Rougned Odor will fail because of:

A lack of a true superlative tool.

True, Odor's bat is good, and his glove is also good. His speed is good, and his batting eye is ok. His power has probably over-performed in games compared to what it really is, but we'll see.

All in all, that's a toolbox with one really good tool, and a lot of others that are good, but just don't stand out. It's possible that Odor highlights a rift between scouting and stats, because his production has always been great, while scouting reports return good-but-not-great grades.

That's why this last month in Frisco and the first half of next season are probably the most key points to his development. The jump from High-A to AA is the second most difficult mountain to climb in baseball (the jump from AAA to the major leagues is, by orders of magnitude, more difficult).

It's easy to see a drop off in BABiP, a continued rise in strikeouts (his strikeout percentage has risen, much like his slugging, over the last three years- 14.3%, 13.8%, 16.0%. Also like his slugging, his tiny sample size rate from Frisco is 21.4%. Meanwhile his walk rate has been fairly stagnant- 5%, 5.3%, 6%. And, because Roogie apparently loves patterns, 14.3% at Frisco.

Also, you might note a paucity of second-base prospects in baseball.

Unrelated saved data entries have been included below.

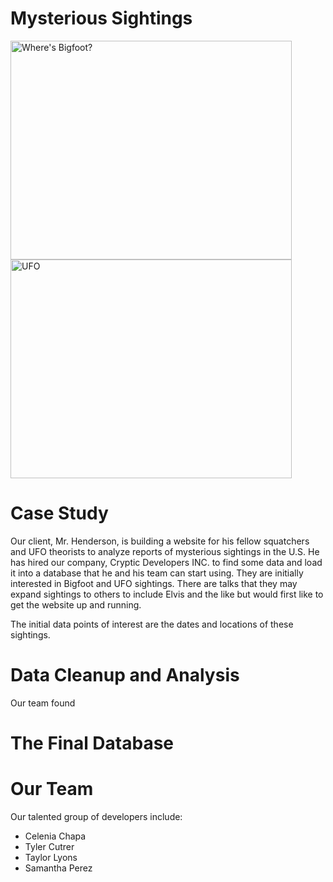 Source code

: # Mysterious Sightings

  <p float="center">
  <img src="https://user-images.githubusercontent.com/82002107/133905938-3165e93a-8ec9-4274-8990-7fc0411c6c7c.png" alt="Where's Bigfoot?" width="450" height="350">
  <img src="https://user-images.githubusercontent.com/82002107/133905796-7797e10a-851f-40f0-bb3c-4f0c69ab3e67.png" alt="UFO" width="450" height="350"
</p>

# Case Study
  
Our client, Mr. Henderson, is building a website for his fellow squatchers and UFO theorists to analyze reports of mysterious sightings in the U.S. He has hired our company, Cryptic Developers INC. to find some data and load it into a database that he and his team can start using. They are initially interested in Bigfoot and UFO sightings. There are talks that they may expand sightings to others to include Elvis and the like but would first like to get the website up and running.
  
The initial data points of interest are the dates and locations of these sightings.
  
# Data Cleanup and Analysis
  
 Our team found

# The Final Database
  
  
# Our Team
  
Our talented group of developers include:
  
  - Celenia Chapa
  - Tyler Cutrer
  - Taylor Lyons
  - Samantha Perez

This is because a good percentage MLB second basemen were shortstops in the minors. Roogie's played a few turns at shortstop, but he's made his bones at second. While playing 2B in the minors isn't a death sentence, it does close a few doors to him.

A baseball player Rougned Odor should remind you of:

It's lazy and it's sensationalist but, as a left-handed second baseman with above-average power for the position, it's easy to make the comparison to Robinson Cano. But, I don't think Odor's top-end of the development path would put him on Cano's level. I think Odor's going to be a good everyday second baseman, while Cano's one of the best players in the AL and has a good chance to be a Hall of Famer. A more realistic (but still pretty optimistic) name is Todd Walker who played from 1996-2007, with a career .289/.345/.435 triple slash line.

A retired professional wrestler Rougned Odor should remind you of:

I'm going to be completely honest here; when I came up with the whole silly pro-wrestler-comp thing, it was because of the natural comparison between Rougned and Razor Ramone. Razor used to introduce himself as “the bad guy.” Rougned once started a brawl by sliding into second base. Both Latin American guys, both fond of gold chains, both center their personas around machismo.

In fact, I think I like “Roogie Ramone” better than “Roudned Odor”. “Razor Odor” works, too, but it just seems kind of obscene.